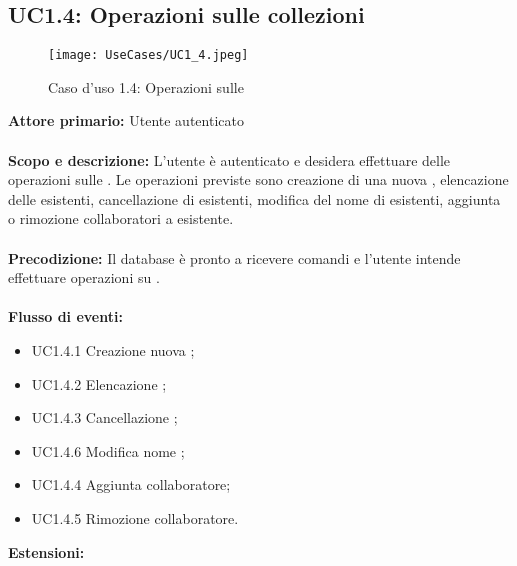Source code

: \documentclass{scalatekids-article}
\begin{document}
\subsection{UC1.4: Operazioni sulle collezioni}
\begin{figure}[H]
  \begin{center}
    \texttt{[image: UseCases/UC1\_4.jpeg]}
    \caption{Caso d'uso 1.4: Operazioni sulle }
  \end{center}
\end{figure}
\textbf{Attore primario:} Utente autenticato\\ \\
\textbf{Scopo e descrizione:} L'utente è autenticato e desidera effettuare delle operazioni sulle . Le operazioni previste sono
creazione di una nuova , elencazione delle  esistenti, cancellazione di  esistenti, modifica del nome di  esistenti,
aggiunta o rimozione collaboratori a  esistente.\\ \\
\textbf{Precodizione:} Il database è pronto a ricevere comandi e l'utente intende effettuare operazioni su .\\ \\
\textbf{Flusso di eventi:}
\begin{itemize}
\item UC1.4.1 Creazione nuova ;
\item UC1.4.2 Elencazione ;
\item UC1.4.3 Cancellazione ;
\item UC1.4.6 Modifica nome ;
\item UC1.4.4 Aggiunta collaboratore;
\item UC1.4.5 Rimozione collaboratore.
\end{itemize}
\textbf{Estensioni:}
\end{document}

☆ ☆ ☆ ☆ ☆

**What is expected:** The output must match the records word for word, except that no pictures appear.

**Task result:**
Source code

: \documentclass{scalatekids-article}
\begin{document}
\subsection{UC1.4: Operazioni sulle collezioni}
\begin{figure}[H]
  \begin{center}
    \texttt{[image: UseCases/UC1\_4.jpeg]}
    \caption{Caso d'uso 1.4: Operazioni sulle }
  \end{center}
\end{figure}
\textbf{Attore primario:} Utente autenticato\\ \\
\textbf{Scopo e descrizione:} L'utente è autenticato e desidera effettuare delle operazioni sulle . Le operazioni previste sono
creazione di una nuova , elencazione delle  esistenti, cancellazione di  esistenti, modifica del nome di  esistenti,
aggiunta o rimozione collaboratori a  esistente.\\ \\
\textbf{Precodizione:} Il database è pronto a ricevere comandi e l'utente intende effettuare operazioni su .\\ \\
\textbf{Flusso di eventi:}
\begin{itemize}
\item UC1.4.1 Creazione nuova ;
\item UC1.4.2 Elencazione ;
\item UC1.4.3 Cancellazione ;
\item UC1.4.6 Modifica nome ;
\item UC1.4.4 Aggiunta collaboratore;
\item UC1.4.5 Rimozione collaboratore.
\end{itemize}
\textbf{Estensioni:}
\end{document}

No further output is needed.